= Exercise goal =
Find the word "hình" in the listing. Copy out each line where it occurs.

____

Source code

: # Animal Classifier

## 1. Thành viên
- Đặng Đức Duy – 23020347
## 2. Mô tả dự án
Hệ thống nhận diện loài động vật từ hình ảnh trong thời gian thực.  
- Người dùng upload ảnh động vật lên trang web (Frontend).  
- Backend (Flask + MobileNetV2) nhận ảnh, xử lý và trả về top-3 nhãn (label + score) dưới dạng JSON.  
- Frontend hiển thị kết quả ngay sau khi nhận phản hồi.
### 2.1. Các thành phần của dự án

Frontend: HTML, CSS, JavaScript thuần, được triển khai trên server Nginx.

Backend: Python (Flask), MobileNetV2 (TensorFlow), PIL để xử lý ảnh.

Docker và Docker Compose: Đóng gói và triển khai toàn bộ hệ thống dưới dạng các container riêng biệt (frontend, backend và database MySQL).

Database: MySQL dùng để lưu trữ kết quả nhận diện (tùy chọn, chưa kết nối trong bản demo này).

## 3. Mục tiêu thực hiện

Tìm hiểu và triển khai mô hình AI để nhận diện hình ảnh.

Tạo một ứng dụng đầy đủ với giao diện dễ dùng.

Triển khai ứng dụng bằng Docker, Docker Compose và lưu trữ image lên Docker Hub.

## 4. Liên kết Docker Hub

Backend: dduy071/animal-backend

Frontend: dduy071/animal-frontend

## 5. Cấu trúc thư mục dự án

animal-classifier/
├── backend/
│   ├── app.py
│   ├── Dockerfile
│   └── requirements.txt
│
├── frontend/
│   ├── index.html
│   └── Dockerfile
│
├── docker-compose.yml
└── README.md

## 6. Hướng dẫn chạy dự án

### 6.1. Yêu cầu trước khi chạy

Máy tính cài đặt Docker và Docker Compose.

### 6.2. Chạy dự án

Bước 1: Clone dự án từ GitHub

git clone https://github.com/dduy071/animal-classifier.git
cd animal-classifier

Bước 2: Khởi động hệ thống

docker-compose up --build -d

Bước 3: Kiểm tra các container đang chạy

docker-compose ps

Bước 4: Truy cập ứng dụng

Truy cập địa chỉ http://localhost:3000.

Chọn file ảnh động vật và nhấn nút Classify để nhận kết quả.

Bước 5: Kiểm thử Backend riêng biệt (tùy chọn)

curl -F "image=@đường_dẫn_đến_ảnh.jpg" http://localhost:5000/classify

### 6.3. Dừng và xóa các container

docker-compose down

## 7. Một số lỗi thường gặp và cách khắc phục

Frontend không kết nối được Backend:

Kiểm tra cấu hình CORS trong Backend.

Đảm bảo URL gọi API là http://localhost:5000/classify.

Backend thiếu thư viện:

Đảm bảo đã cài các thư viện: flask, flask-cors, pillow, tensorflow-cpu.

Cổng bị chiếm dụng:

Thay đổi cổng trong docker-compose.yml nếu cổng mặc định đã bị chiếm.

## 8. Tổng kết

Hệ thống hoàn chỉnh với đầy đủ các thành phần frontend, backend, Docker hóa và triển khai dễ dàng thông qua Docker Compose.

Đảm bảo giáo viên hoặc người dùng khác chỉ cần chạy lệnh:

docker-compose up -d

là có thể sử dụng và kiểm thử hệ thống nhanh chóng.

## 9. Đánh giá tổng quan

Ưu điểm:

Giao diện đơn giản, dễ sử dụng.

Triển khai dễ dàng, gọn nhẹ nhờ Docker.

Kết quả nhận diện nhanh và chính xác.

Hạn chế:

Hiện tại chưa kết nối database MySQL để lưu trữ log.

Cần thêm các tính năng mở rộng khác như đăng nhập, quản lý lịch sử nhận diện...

____

= Problem solution =
Hệ thống nhận diện loài động vật từ hình ảnh trong thời gian thực.  
Tìm hiểu và triển khai mô hình AI để nhận diện hình ảnh.
Kiểm tra cấu hình CORS trong Backend.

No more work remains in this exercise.